▸ GOAL OF THE EXERCISE
Say the number of lines in the records below that hold the word "commits", and only that number.

▸ RECORD EXTRACTS
=== Begin Enclosure ===

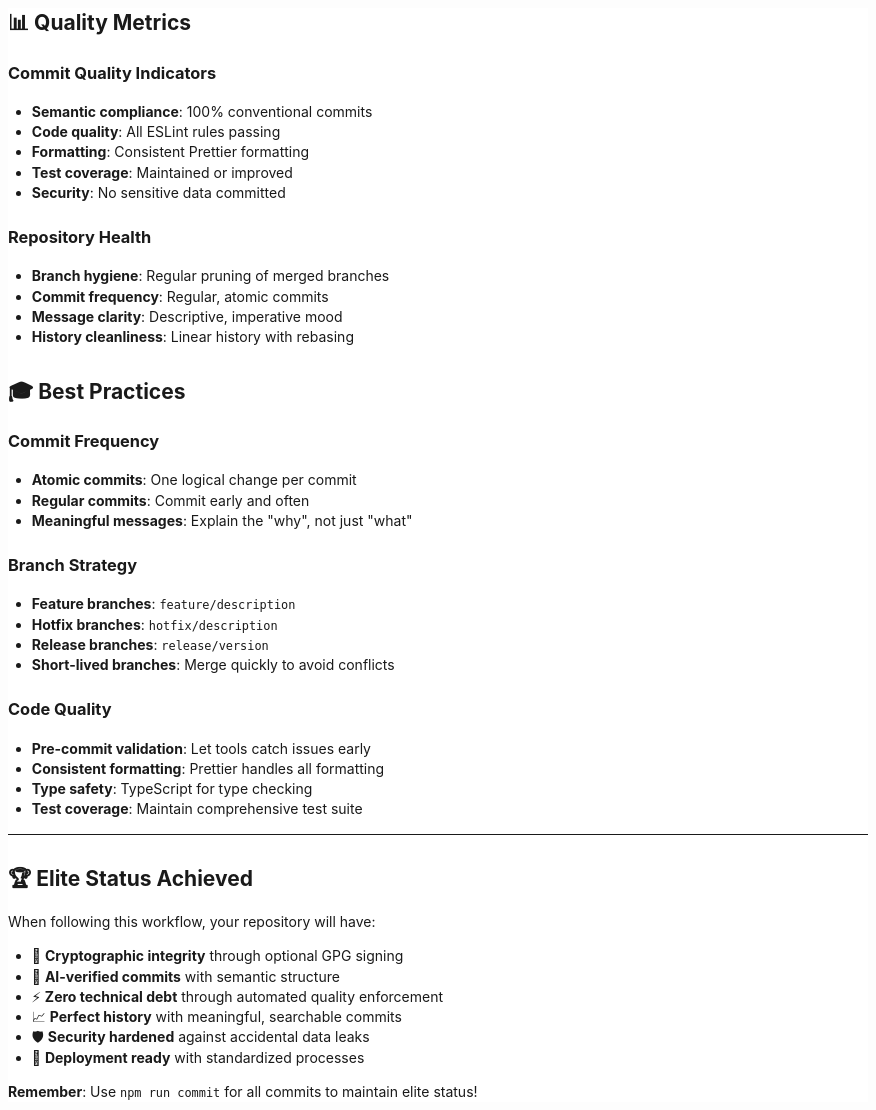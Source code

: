 ## 📊 **Quality Metrics**

### Commit Quality Indicators
- **Semantic compliance**: 100% conventional commits
- **Code quality**: All ESLint rules passing
- **Formatting**: Consistent Prettier formatting
- **Test coverage**: Maintained or improved
- **Security**: No sensitive data committed

### Repository Health
- **Branch hygiene**: Regular pruning of merged branches
- **Commit frequency**: Regular, atomic commits
- **Message clarity**: Descriptive, imperative mood
- **History cleanliness**: Linear history with rebasing

## 🎓 **Best Practices**

### Commit Frequency
- **Atomic commits**: One logical change per commit
- **Regular commits**: Commit early and often
- **Meaningful messages**: Explain the "why", not just "what"

### Branch Strategy
- **Feature branches**: `feature/description`
- **Hotfix branches**: `hotfix/description`
- **Release branches**: `release/version`
- **Short-lived branches**: Merge quickly to avoid conflicts

### Code Quality
- **Pre-commit validation**: Let tools catch issues early
- **Consistent formatting**: Prettier handles all formatting
- **Type safety**: TypeScript for type checking
- **Test coverage**: Maintain comprehensive test suite

---

## 🏆 **Elite Status Achieved**

When following this workflow, your repository will have:
- 🔐 **Cryptographic integrity** through optional GPG signing
- 🧠 **AI-verified commits** with semantic structure
- ⚡ **Zero technical debt** through automated quality enforcement
- 📈 **Perfect history** with meaningful, searchable commits
- 🛡️ **Security hardened** against accidental data leaks
- 🚀 **Deployment ready** with standardized processes

**Remember**: Use `npm run commit` for all commits to maintain elite status!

=== End Enclosure ===

▸ ANSWER TO THIS TASK
7